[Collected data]
◇ ◇ ◇ ◇

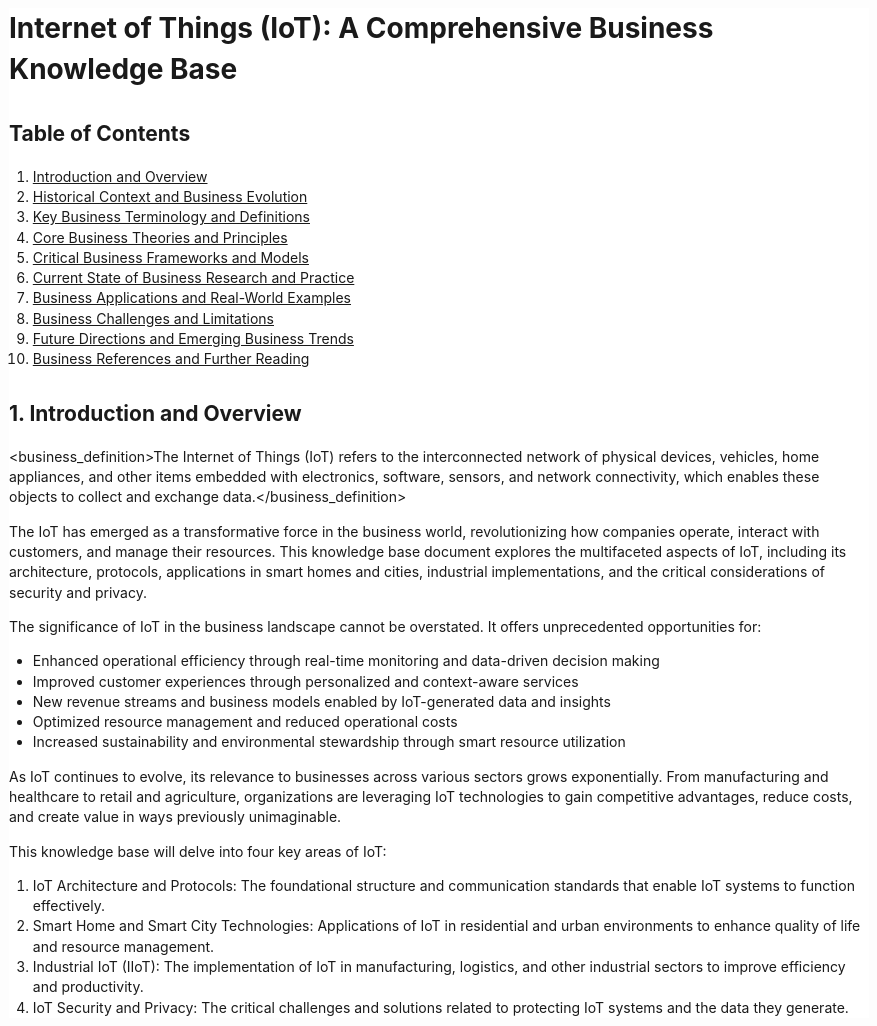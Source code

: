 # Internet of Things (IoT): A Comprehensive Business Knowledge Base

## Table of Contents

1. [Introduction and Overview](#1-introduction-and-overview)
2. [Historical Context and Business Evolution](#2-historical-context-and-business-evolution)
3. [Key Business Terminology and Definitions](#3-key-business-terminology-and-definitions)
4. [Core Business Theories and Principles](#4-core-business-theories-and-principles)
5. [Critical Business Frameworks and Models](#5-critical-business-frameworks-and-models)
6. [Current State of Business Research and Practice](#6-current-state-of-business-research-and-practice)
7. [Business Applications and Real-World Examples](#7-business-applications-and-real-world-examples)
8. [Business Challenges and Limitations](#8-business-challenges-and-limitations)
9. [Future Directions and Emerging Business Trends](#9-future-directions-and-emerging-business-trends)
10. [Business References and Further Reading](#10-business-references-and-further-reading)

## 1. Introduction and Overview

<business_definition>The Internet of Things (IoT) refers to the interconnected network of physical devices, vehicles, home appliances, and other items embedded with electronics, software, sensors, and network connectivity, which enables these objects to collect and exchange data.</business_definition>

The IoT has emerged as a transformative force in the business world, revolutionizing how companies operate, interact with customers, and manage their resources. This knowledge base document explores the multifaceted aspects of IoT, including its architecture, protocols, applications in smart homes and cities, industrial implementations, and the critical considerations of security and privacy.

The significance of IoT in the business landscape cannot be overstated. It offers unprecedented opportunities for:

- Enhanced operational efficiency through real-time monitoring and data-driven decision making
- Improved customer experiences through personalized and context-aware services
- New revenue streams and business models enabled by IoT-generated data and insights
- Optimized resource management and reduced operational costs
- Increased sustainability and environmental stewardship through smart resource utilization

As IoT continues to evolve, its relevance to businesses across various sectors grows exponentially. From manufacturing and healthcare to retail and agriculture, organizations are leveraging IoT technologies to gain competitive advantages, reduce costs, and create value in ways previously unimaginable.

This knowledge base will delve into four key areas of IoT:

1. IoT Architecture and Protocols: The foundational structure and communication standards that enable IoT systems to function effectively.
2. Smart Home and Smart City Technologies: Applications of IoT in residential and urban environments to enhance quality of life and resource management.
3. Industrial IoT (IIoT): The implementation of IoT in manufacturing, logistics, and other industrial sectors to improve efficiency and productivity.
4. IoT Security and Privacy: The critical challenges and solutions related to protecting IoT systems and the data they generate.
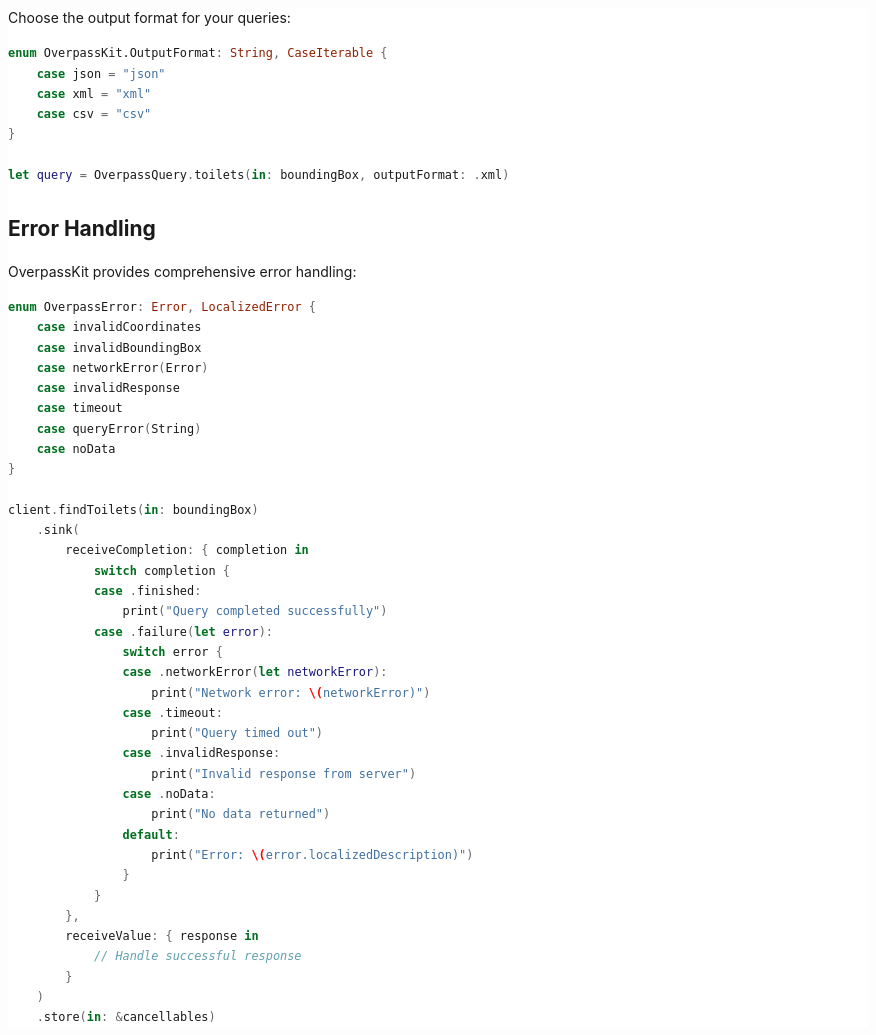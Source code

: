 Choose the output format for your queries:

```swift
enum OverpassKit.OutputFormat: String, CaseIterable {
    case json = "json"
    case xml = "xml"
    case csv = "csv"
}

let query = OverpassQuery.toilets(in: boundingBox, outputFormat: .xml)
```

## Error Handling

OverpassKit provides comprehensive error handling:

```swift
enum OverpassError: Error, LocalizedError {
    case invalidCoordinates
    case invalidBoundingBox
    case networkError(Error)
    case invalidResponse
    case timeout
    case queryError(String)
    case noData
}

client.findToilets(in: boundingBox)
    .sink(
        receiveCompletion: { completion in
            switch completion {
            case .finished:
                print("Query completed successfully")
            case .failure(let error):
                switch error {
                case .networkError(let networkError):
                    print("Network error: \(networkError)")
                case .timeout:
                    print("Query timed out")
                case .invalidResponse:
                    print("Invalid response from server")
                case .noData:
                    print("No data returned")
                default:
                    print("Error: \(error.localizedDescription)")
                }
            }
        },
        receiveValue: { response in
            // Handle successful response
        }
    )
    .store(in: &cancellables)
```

◇ ◇ ◇ ◇

• EXERCISE INSTRUCTIONS:
Give again, word for word, every line from the top of the entries above to the line holding "9. [Future Directions", both included. Leave the pictures out.

• EXPECTED ANSWER:
Source code

: # Internet of Things (IoT): A Comprehensive Business Knowledge Base

## Table of Contents

1. [Introduction and Overview](#1-introduction-and-overview)
2. [Historical Context and Business Evolution](#2-historical-context-and-business-evolution)
3. [Key Business Terminology and Definitions](#3-key-business-terminology-and-definitions)
4. [Core Business Theories and Principles](#4-core-business-theories-and-principles)
5. [Critical Business Frameworks and Models](#5-critical-business-frameworks-and-models)
6. [Current State of Business Research and Practice](#6-current-state-of-business-research-and-practice)
7. [Business Applications and Real-World Examples](#7-business-applications-and-real-world-examples)
8. [Business Challenges and Limitations](#8-business-challenges-and-limitations)
9. [Future Directions and Emerging Business Trends](#9-future-directions-and-emerging-business-trends)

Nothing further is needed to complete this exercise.